Task data:
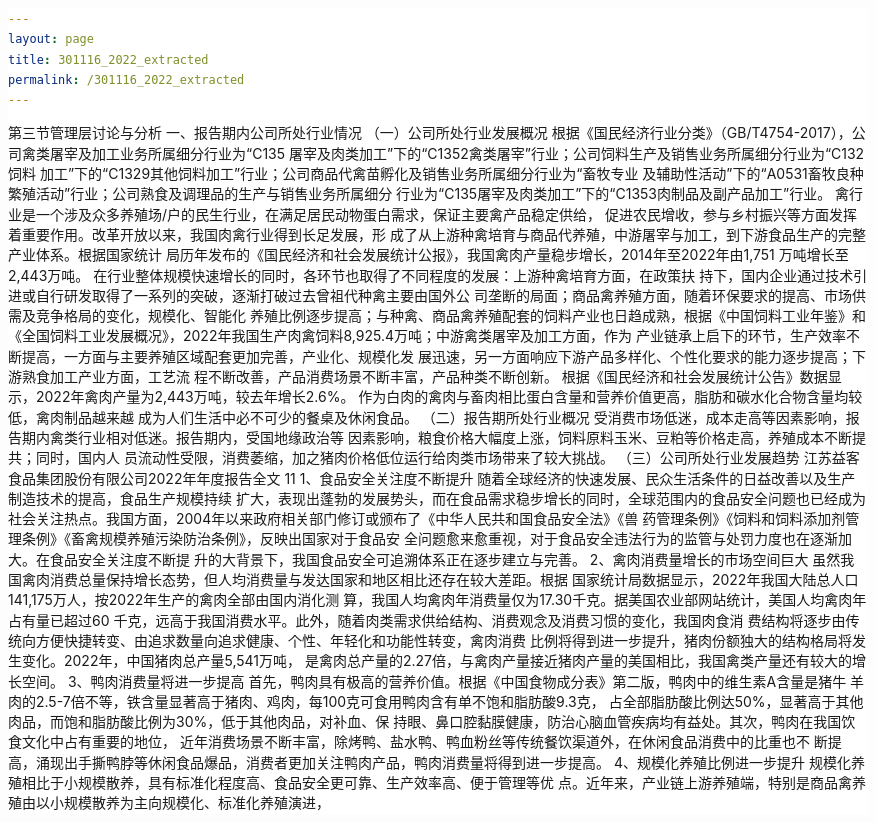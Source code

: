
 ```yaml
---
layout: page
title: 301116_2022_extracted
permalink: /301116_2022_extracted
---
```


第三节管理层讨论与分析
一、报告期内公司所处行业情况
（一）公司所处行业发展概况
根据《国民经济行业分类》（GB/T4754-2017），公司禽类屠宰及加工业务所属细分行业为“C135
屠宰及肉类加工”下的“C1352禽类屠宰”行业；公司饲料生产及销售业务所属细分行业为“C132饲料
加工”下的“C1329其他饲料加工”行业；公司商品代禽苗孵化及销售业务所属细分行业为“畜牧专业
及辅助性活动”下的“A0531畜牧良种繁殖活动”行业；公司熟食及调理品的生产与销售业务所属细分
行业为“C135屠宰及肉类加工”下的“C1353肉制品及副产品加工”行业。
禽行业是一个涉及众多养殖场/户的民生行业，在满足居民动物蛋白需求，保证主要禽产品稳定供给，
促进农民增收，参与乡村振兴等方面发挥着重要作用。改革开放以来，我国肉禽行业得到长足发展，形
成了从上游种禽培育与商品代养殖，中游屠宰与加工，到下游食品生产的完整产业体系。根据国家统计
局历年发布的《国民经济和社会发展统计公报》，我国禽肉产量稳步增长，2014年至2022年由1,751
万吨增长至2,443万吨。
在行业整体规模快速增长的同时，各环节也取得了不同程度的发展：上游种禽培育方面，在政策扶
持下，国内企业通过技术引进或自行研发取得了一系列的突破，逐渐打破过去曾祖代种禽主要由国外公
司垄断的局面；商品禽养殖方面，随着环保要求的提高、市场供需及竞争格局的变化，规模化、智能化
养殖比例逐步提高；与种禽、商品禽养殖配套的饲料产业也日趋成熟，根据《中国饲料工业年鉴》和
《全国饲料工业发展概况》，2022年我国生产肉禽饲料8,925.4万吨；中游禽类屠宰及加工方面，作为
产业链承上启下的环节，生产效率不断提高，一方面与主要养殖区域配套更加完善，产业化、规模化发
展迅速，另一方面响应下游产品多样化、个性化要求的能力逐步提高；下游熟食加工产业方面，工艺流
程不断改善，产品消费场景不断丰富，产品种类不断创新。
根据《国民经济和社会发展统计公告》数据显示，2022年禽肉产量为2,443万吨，较去年增长2.6%。
作为白肉的禽肉与畜肉相比蛋白含量和营养价值更高，脂肪和碳水化合物含量均较低，禽肉制品越来越
成为人们生活中必不可少的餐桌及休闲食品。
（二）报告期所处行业概况
受消费市场低迷，成本走高等因素影响，报告期内禽类行业相对低迷。报告期内，受国地缘政治等
因素影响，粮食价格大幅度上涨，饲料原料玉米、豆粕等价格走高，养殖成本不断提共；同时，国内人
员流动性受限，消费萎缩，加之猪肉价格低位运行给肉类市场带来了较大挑战。
（三）公司所处行业发展趋势
江苏益客食品集团股份有限公司2022年年度报告全文
11
1、食品安全关注度不断提升
随着全球经济的快速发展、民众生活条件的日益改善以及生产制造技术的提高，食品生产规模持续
扩大，表现出蓬勃的发展势头，而在食品需求稳步增长的同时，全球范围内的食品安全问题也已经成为
社会关注热点。我国方面，2004年以来政府相关部门修订或颁布了《中华人民共和国食品安全法》《兽
药管理条例》《饲料和饲料添加剂管理条例》《畜禽规模养殖污染防治条例》，反映出国家对于食品安
全问题愈来愈重视，对于食品安全违法行为的监管与处罚力度也在逐渐加大。在食品安全关注度不断提
升的大背景下，我国食品安全可追溯体系正在逐步建立与完善。
2、禽肉消费量增长的市场空间巨大
虽然我国禽肉消费总量保持增长态势，但人均消费量与发达国家和地区相比还存在较大差距。根据
国家统计局数据显示，2022年我国大陆总人口141,175万人，按2022年生产的禽肉全部由国内消化测
算，我国人均禽肉年消费量仅为17.30千克。据美国农业部网站统计，美国人均禽肉年占有量已超过60
千克，远高于我国消费水平。此外，随着肉类需求供给结构、消费观念及消费习惯的变化，我国肉食消
费结构将逐步由传统向方便快捷转变、由追求数量向追求健康、个性、年轻化和功能性转变，禽肉消费
比例将得到进一步提升，猪肉份额独大的结构格局将发生变化。2022年，中国猪肉总产量5,541万吨，
是禽肉总产量的2.27倍，与禽肉产量接近猪肉产量的美国相比，我国禽类产量还有较大的增长空间。
3、鸭肉消费量将进一步提高
首先，鸭肉具有极高的营养价值。根据《中国食物成分表》第二版，鸭肉中的维生素A含量是猪牛
羊肉的2.5-7倍不等，铁含量显著高于猪肉、鸡肉，每100克可食用鸭肉含有单不饱和脂肪酸9.3克，
占全部脂肪酸比例达50%，显著高于其他肉品，而饱和脂肪酸比例为30%，低于其他肉品，对补血、保
持眼、鼻口腔黏膜健康，防治心脑血管疾病均有益处。其次，鸭肉在我国饮食文化中占有重要的地位，
近年消费场景不断丰富，除烤鸭、盐水鸭、鸭血粉丝等传统餐饮渠道外，在休闲食品消费中的比重也不
断提高，涌现出手撕鸭脖等休闲食品爆品，消费者更加关注鸭肉产品，鸭肉消费量将得到进一步提高。
4、规模化养殖比例进一步提升
规模化养殖相比于小规模散养，具有标准化程度高、食品安全更可靠、生产效率高、便于管理等优
点。近年来，产业链上游养殖端，特别是商品禽养殖由以小规模散养为主向规模化、标准化养殖演进，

Directions for this task: Starting at the first line of the records above, set down each line exactly through the one that holds "养殖比例逐步提高；与种禽、商". Omit pictures.

Exercise answer:
Source code

:
 ```yaml
---
layout: page
title: 301116_2022_extracted
permalink: /301116_2022_extracted
---
```


第三节管理层讨论与分析
一、报告期内公司所处行业情况
（一）公司所处行业发展概况
根据《国民经济行业分类》（GB/T4754-2017），公司禽类屠宰及加工业务所属细分行业为“C135
屠宰及肉类加工”下的“C1352禽类屠宰”行业；公司饲料生产及销售业务所属细分行业为“C132饲料
加工”下的“C1329其他饲料加工”行业；公司商品代禽苗孵化及销售业务所属细分行业为“畜牧专业
及辅助性活动”下的“A0531畜牧良种繁殖活动”行业；公司熟食及调理品的生产与销售业务所属细分
行业为“C135屠宰及肉类加工”下的“C1353肉制品及副产品加工”行业。
禽行业是一个涉及众多养殖场/户的民生行业，在满足居民动物蛋白需求，保证主要禽产品稳定供给，
促进农民增收，参与乡村振兴等方面发挥着重要作用。改革开放以来，我国肉禽行业得到长足发展，形
成了从上游种禽培育与商品代养殖，中游屠宰与加工，到下游食品生产的完整产业体系。根据国家统计
局历年发布的《国民经济和社会发展统计公报》，我国禽肉产量稳步增长，2014年至2022年由1,751
万吨增长至2,443万吨。
在行业整体规模快速增长的同时，各环节也取得了不同程度的发展：上游种禽培育方面，在政策扶
持下，国内企业通过技术引进或自行研发取得了一系列的突破，逐渐打破过去曾祖代种禽主要由国外公
司垄断的局面；商品禽养殖方面，随着环保要求的提高、市场供需及竞争格局的变化，规模化、智能化
养殖比例逐步提高；与种禽、商品禽养殖配套的饲料产业也日趋成熟，根据《中国饲料工业年鉴》和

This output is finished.